Le Canada appuie, et l’Australie est également embarquée dans l’opération, même si elle hésite encore à sortir du bois. On n’a donc jamais été aussi loin d’un nouvel accord, encore plus loin même qu’au Danemark en décembre 2009 au terme de la COP15.
Quant à la discussion sur le financement des initiatives d’atténuation et d’adaptation des pays en développement par les pays riches, elle est basée sur un texte de facture mexicaine, porté en fait par les USA. La problématique principale : les pays développés demandent aux pays en développement de s’engager sur des chiffres et actions d’atténuation avant que ne soient clarifiés les montants et les modalités de ces financements. Alors que c’est cet argent qui doit permettre de les financer les dites actions ! Les USA ne veulent pas agir en première ligne mais espèrent que la présidente mexicaine Patricia Espinosa pourra faire accepter le placement du « fonds vert » sous la responsabilité de la Banque mondiale. Quant aux montants ils ne sont même pas en discussion même si tout le monde sait que le chiffre de Copenhague (les 100 milliards d’ici à 2020) sont dramatiquement inférieurs aux besoins, et les perspectives de sources nouvelles, taxes globales sur les transports ou sur les transactions financières par exemple, ne sont même pas vaguement discutées.
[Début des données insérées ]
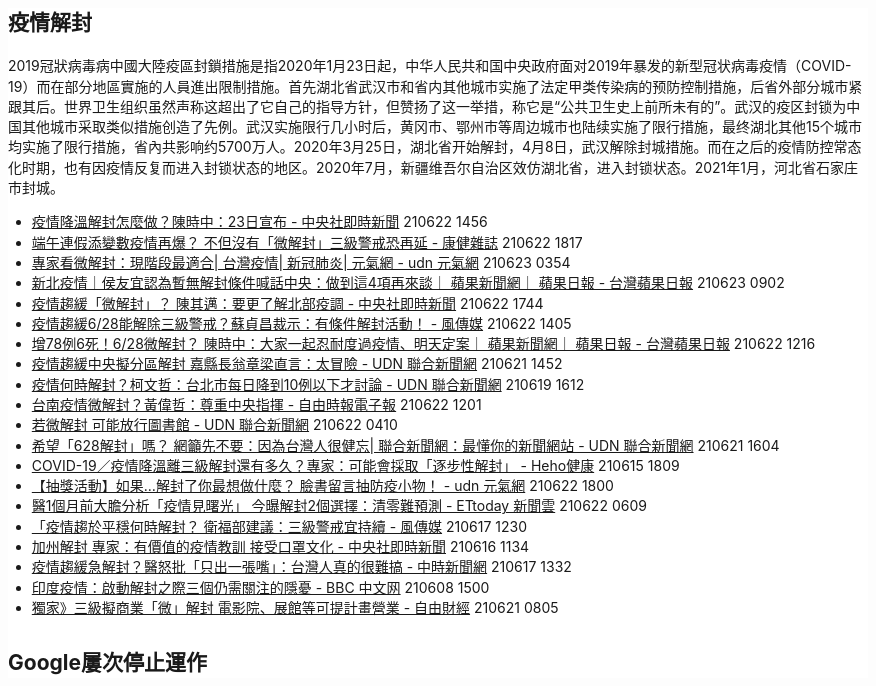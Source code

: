 ## 疫情解封

2019冠狀病毒病中國大陸疫區封鎖措施是指2020年1月23日起，中华人民共和国中央政府面对2019年暴发的新型冠状病毒疫情（COVID-19）而在部分地區實施的人員進出限制措施。首先湖北省武汉市和省内其他城市实施了法定甲类传染病的预防控制措施，后省外部分城市紧跟其后。世界卫生组织虽然声称这超出了它自己的指导方针，但赞扬了这一举措，称它是“公共卫生史上前所未有的”。武汉的疫区封锁为中国其他城市采取类似措施创造了先例。武汉实施限行几小时后，黄冈市、鄂州市等周边城市也陆续实施了限行措施，最终湖北其他15个城市均实施了限行措施，省內共影响约5700万人。2020年3月25日，湖北省开始解封，4月8日，武汉解除封城措施。而在之后的疫情防控常态化时期，也有因疫情反复而进入封锁状态的地区。2020年7月，新疆维吾尔自治区效仿湖北省，进入封锁状态。2021年1月，河北省石家庄市封城。
- [疫情降溫解封怎麼做？陳時中：23日宣布 - 中央社即時新聞](https://www.cna.com.tw/news/firstnews/202106220164.aspx "疫情降溫解封怎麼做？陳時中：23日宣布 - 中央社即時新聞") 210622 1456
- [端午連假添變數疫情再爆？ 不但沒有「微解封」三級警戒恐再延 - 康健雜誌](https://www.commonhealth.com.tw/article/84482 "端午連假添變數疫情再爆？ 不但沒有「微解封」三級警戒恐再延 - 康健雜誌") 210622 1817
- [專家看微解封：現階段最適合| 台灣疫情| 新冠肺炎| 元氣網 - udn 元氣網](https://health.udn.com/health/story/120950/5550950 "專家看微解封：現階段最適合| 台灣疫情| 新冠肺炎| 元氣網 - udn 元氣網") 210623 0354
- [新北疫情｜侯友宜認為暫無解封條件喊話中央：做到這4項再來談｜ 蘋果新聞網｜ 蘋果日報 - 台灣蘋果日報](https://tw.appledaily.com/local/20210623/BUWQM67UKVBFZDOLRSCEKRHVWM/ "新北疫情｜侯友宜認為暫無解封條件喊話中央：做到這4項再來談｜ 蘋果新聞網｜ 蘋果日報 - 台灣蘋果日報") 210623 0902
- [疫情趨緩「微解封」？ 陳其邁：要更了解北部疫調 - 中央社即時新聞](https://www.cna.com.tw/news/aloc/202106220250.aspx "疫情趨緩「微解封」？ 陳其邁：要更了解北部疫調 - 中央社即時新聞") 210622 1744
- [疫情趨緩6/28能解除三級警戒？蘇貞昌裁示：有條件解封活動！ - 風傳媒](https://www.storm.mg/lifestyle/3767181 "疫情趨緩6/28能解除三級警戒？蘇貞昌裁示：有條件解封活動！ - 風傳媒") 210622 1405
- [增78例6死！6/28微解封？ 陳時中：大家一起忍耐度過疫情、明天定案｜ 蘋果新聞網｜ 蘋果日報 - 台灣蘋果日報](https://tw.appledaily.com/life/20210622/6CGBNBLJA5HIBHG3USUJWVWKCM/ "增78例6死！6/28微解封？ 陳時中：大家一起忍耐度過疫情、明天定案｜ 蘋果新聞網｜ 蘋果日報 - 台灣蘋果日報") 210622 1216
- [疫情趨緩中央擬分區解封 嘉縣長翁章梁直言：太冒險 - UDN 聯合新聞網](https://udn.com/news/story/122173/5547263 "疫情趨緩中央擬分區解封 嘉縣長翁章梁直言：太冒險 - UDN 聯合新聞網") 210621 1452
- [疫情何時解封？柯文哲：台北市每日降到10例以下才討論 - UDN 聯合新聞網](https://udn.com/news/story/122173/5543796 "疫情何時解封？柯文哲：台北市每日降到10例以下才討論 - UDN 聯合新聞網") 210619 1612
- [台南疫情微解封？黃偉哲：尊重中央指揮 - 自由時報電子報](https://news.ltn.com.tw/news/life/breakingnews/3578006 "台南疫情微解封？黃偉哲：尊重中央指揮 - 自由時報電子報") 210622 1201
- [若微解封 可能放行圖書館 - UDN 聯合新聞網](https://udn.com/news/story/122173/5548266 "若微解封 可能放行圖書館 - UDN 聯合新聞網") 210622 0410
- [希望「628解封」嗎？ 網籲先不要：因為台灣人很健忘| 聯合新聞網：最懂你的新聞網站 - UDN 聯合新聞網](https://udn.com/news/story/120912/5547152 "希望「628解封」嗎？ 網籲先不要：因為台灣人很健忘| 聯合新聞網：最懂你的新聞網站 - UDN 聯合新聞網") 210621 1604
- [COVID-19／疫情降溫離三級解封還有多久？專家：可能會採取「逐步性解封」 - Heho健康](https://heho.com.tw/archives/178524 "COVID-19／疫情降溫離三級解封還有多久？專家：可能會採取「逐步性解封」 - Heho健康") 210615 1809
- [【抽獎活動】如果…解封了你最想做什麼？ 臉書留言抽防疫小物！ - udn 元氣網](https://health.udn.com/health/story/7755/5539572 "【抽獎活動】如果…解封了你最想做什麼？ 臉書留言抽防疫小物！ - udn 元氣網") 210622 1800
- [醫1個月前大膽分析「疫情見曙光」 今曝解封2個選擇：清零難預測 - ETtoday 新聞雲](https://www.ettoday.net/news/20210622/2012482.htm "醫1個月前大膽分析「疫情見曙光」 今曝解封2個選擇：清零難預測 - ETtoday 新聞雲") 210622 0609
- [「疫情趨於平穩何時解封？ 衛福部建議：三級警戒宜持續 - 風傳媒](https://www.storm.mg/article/3756196 "「疫情趨於平穩何時解封？ 衛福部建議：三級警戒宜持續 - 風傳媒") 210617 1230
- [加州解封 專家：有價值的疫情教訓 接受口罩文化 - 中央社即時新聞](https://www.cna.com.tw/news/aopl/202106160082.aspx "加州解封 專家：有價值的疫情教訓 接受口罩文化 - 中央社即時新聞") 210616 1134
- [疫情趨緩急解封？醫怒批「只出一張嘴」：台灣人真的很難搞 - 中時新聞網](https://www.chinatimes.com/realtimenews/20210617003017-260405 "疫情趨緩急解封？醫怒批「只出一張嘴」：台灣人真的很難搞 - 中時新聞網") 210617 1332
- [印度疫情：啟動解封之際三個仍需關注的隱憂 - BBC 中文网](https://www.bbc.com/zhongwen/trad/world-57403858 "印度疫情：啟動解封之際三個仍需關注的隱憂 - BBC 中文网") 210608 1500
- [獨家》三級擬商業「微」解封 電影院、展館等可提計畫營業 - 自由財經](https://ec.ltn.com.tw/article/breakingnews/3576555 "獨家》三級擬商業「微」解封 電影院、展館等可提計畫營業 - 自由財經") 210621 0805

## Google屢次停止運作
En fait, loin de s’atténuer, les lignes d’affrontement se durcissent (sur la suite de Kyoto, sur la finance), on creuse les tranchées. Un nouveau front réactionnaire se dessine, mené par le Japon et le Canada. La Bolivie et l’ALBA tiennent le dernier bastion de résistance alors que le G77 demeure spectaculairement silencieux. Présidé par la République démocratique du Congo cette année, il ne porte pas la voix unie et déterminée comme le fit le représentant du Soudan à Copenhague. Et comme la Chine a obtenu des avancées sur LULUCF, elle demeure en retrait. L’affrontement attendu avec les USA n’aura lieu que dans le cas où une nouvelle proposition de texte sur le post-Kyoto apparaît en fin de course.
L’« accord » a minima (LULUCF et REDD+) qui se dessine, c’est un respirateur artificiel pour des négociations à bout de souffle. Surtout, même dans une configuration aussi minimaliste, la possibilité d’un accord sur le post-Kyoto s’éloigne. On pencherait presque pour la politique du pire, de la rupture, claire et nette et trash, de la désertion des décombres de la discussion.
Les pays en développement sont en minorité écrasante dans les négociations face aux délégations des pays développés, entre 100 et 150 personnes en moyenne. Et les ONG commencent à se préoccuper de l’organisation des débats en prévision de la fin de deuxième semaine : des réductions drastiques d’accès aux réunions clés, voire à tout le centre de négociations, sont annoncées dès mercredi. Paranoïa de gouvernements et de technocrates assiégés, à l’image de ce « Moon palace », bunker démentiel façon néo-hacienda, encerclé à 10 kilomètres à la ronde, où vivent enfermés depuis 10 jours 2000 délégués de la COP nourris, abreuvés, divertis in situ.
Les mouvements citoyens quant à eux ne désarment pas. Des manifestations et des actions se préparent, dès demain les mouvements sociaux seront dans les rues de Cancun pour faire monter la pression d’un cran.